Tesla this week had more delays and was probed for work conditions

By Morgan T. McCulley

 

    On April 16th, Tesla stopped production of the Model 3. This was planned as they continue to improve production of the last model sedan. A Tesla representative stated, “These periods are used to improve automation and systematically address bottlenecks in order to increase production rates.” These delays have been growing and Tesla has some serious catching up to do for their goal of 2,500 vehicles per week, which all have to be built by the second quarter. The heavy automated assembly line is really holding back this effort, as it’s not very efficiently producing the Model 3.

    Elon Musk, co-founder, CEO, and product architect of Tesla, agrees with this and tweeted on Friday that, “Yes, excessive automation at Tesla was a mistake. To be precise, my mistake. Humans are underrated.” The company had a four day pause in February to adjust equipment so there could be improved automation. They were also trying to address a bottleneck within the production line. They warned of future pauses to come, which is normal for automakers to do with new models. However, experts believe they have been taking shortcuts, which is leading to production issues.

    Meanwhile, there is a report that Tesla may have been under-counted worker injuries which the company denies while the Center for Investigative Reporting Reveal believes the company failed to report serious injuries which is legally mandated by the state, so they could make the numbers appear better than the truth. There was a lawsuit last year that filed claiming Musk misled investors with the newest model. On Wednesday, Tesla began to be openly investigated by the California’s Division of Occupational Safety and Health but officially opened it late the Tuesday before then. The probe could take up to six months to finish and the agency declined to say what caused the investigation to begin.

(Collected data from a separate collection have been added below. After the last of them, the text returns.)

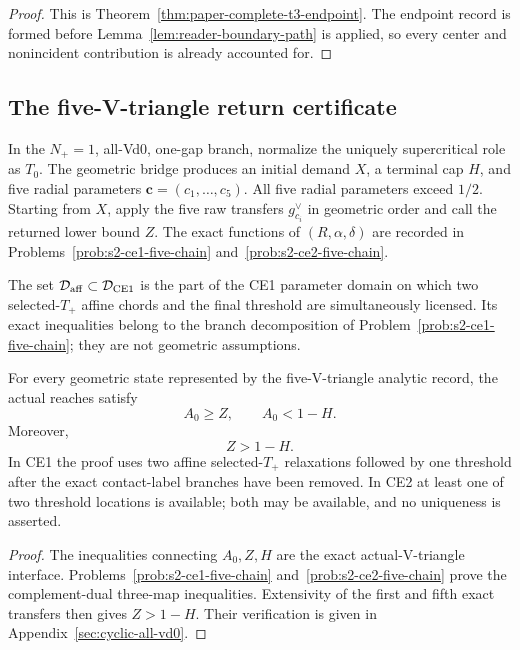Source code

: \begin{proof}
This is Theorem~\ref{thm:paper-complete-t3-endpoint}.  The endpoint record is
formed before Lemma~\ref{lem:reader-boundary-path} is applied, so every center
and nonincident contribution is already accounted for.
\end{proof}

\subsection{The five-V-triangle return certificate}

\begin{definition}
\label{def:body-five-V-triangle-data}
In the $N_+=1$, all-Vd0, one-gap branch, normalize the uniquely
supercritical role as $T_0$.  The geometric bridge produces an initial demand
$X$, a terminal cap $H$, and five radial parameters
$\mathbf c=(c_1,\ldots,c_5)$.  All five radial parameters exceed $1/2$.  Starting from $X$, apply the five
raw transfers $g_{c_i}^\vee$ in geometric order and call the returned lower
bound $Z$.  The exact functions of $(R,\alpha,\delta)$ are recorded in
Problems~\ref{prob:s2-ce1-five-chain} and~\ref{prob:s2-ce2-five-chain}.
\end{definition}

\begin{definition}
\label{def:body-ce1-affine-domain}
The set $\mathcal D_{\rm aff}\subset\mathcal D_{\rm CE1}$ is the part of the
CE1 parameter domain on which two selected-$T_+$ affine chords and the final
threshold are simultaneously licensed.  Its exact inequalities belong to
the branch decomposition of Problem~\ref{prob:s2-ce1-five-chain}; they are
not geometric assumptions.
\end{definition}

\begin{proposition}
\label{prop:body-five-V-triangle-certificate}
For every geometric state represented by the five-V-triangle analytic record,
the actual reaches satisfy
\[
 A_0\ge Z,
 \qquad
 A_0<1-H.
\]
Moreover,
\[
 Z>1-H.
\]
In CE1 the proof uses two affine selected-$T_+$ relaxations followed by one
threshold after the exact contact-label branches have been removed.  In CE2
at least one of two threshold locations is available; both may be available,
and no uniqueness is asserted.
\end{proposition}

\begin{proof}
The inequalities connecting $A_0,Z,H$ are the exact actual-V-triangle
interface.  Problems~\ref{prob:s2-ce1-five-chain} and~\ref{prob:s2-ce2-five-chain}
prove the complement-dual three-map inequalities.  Extensivity of the first
and fifth exact transfers then gives $Z>1-H$.  Their verification is given in
Appendix~\ref{sec:cyclic-all-vd0}.
\end{proof}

    A spokeswoman for the state’s industrial relations department, Erika Monterroza, stated that the state agency, “takes seriously reports of workplace hazards and allegations of employers’ underreporting recordable work-related injuries and illnesses” and “currently has an open inspection at Tesla.” A Log 300 records is required by law in California for employers so they can report serious injuries or illnesses within eight hours. The state will not disclose details of the inspection but will be reviewing these records.

    Tesla called it, “an ideologically motivated attack by an extremist organization working directly with union supporters to create a calculated disinformation campaign against Tesla,” on a blog article posted on April 16th. An email statement on Wednesday in response to news of California’s investigation said that the injury rate at Fremont was lower than when Toyota Motor Corp. and then-General Motors Corp. operated the factory with UAW-represented workers. Th United Auto Workers union has attempted to organize workers at the Tesla factory for more than a year now.

    Tesla also said “We care deeply about the safety and well-being of our people and strive to do better every day.” “Cal-OSHA is required to investigate any claims that are made, regardless of whether they have merit or are baseless (as we believe these are), and we always provide our full cooperation.” The regulation for serious injury or illness is that it requires hospitalization beyond 24 hours for matters other than medical observation or a body part is lost or permanently disfigured. “We have never in the entire history of our company received a violation for inaccurate or incomplete injury record-keeping,” the company said.

    The investigation followed Buzzfeeds February story on former Tesla workers who stated that production pressure and failures caused rotated employee’s tasks which lead to serious injuries. The Guardian, as of May 2017, reported managers belittling safety complaints and to work through the pain. Musk replied saying that he had placed his desk “the most painful place” in the factory and also mentioned that the company was losing money. “This is not some situation where, for example, we are just greedy capitalists who decided to skimp on safety in order to have more profits and dividends and that kind of thing. It’s just a question of how much money we lose. And how do we survive? How do we not die and have everyone lose their jobs?” Musk said.

    Bloomberg News contacted several people who were working a the factory. They stated the push to work long hours with the unresponsiveness to workers concerns only adds to an already unsafe environment. Dennis Duran, a pro-union employee who works in the Fremont paint shop, said “They’re still 100 percent just about production. If the line goes down, I see 20 maintenance guys trying to get it up and running. I don’t see that priority with health and safety.”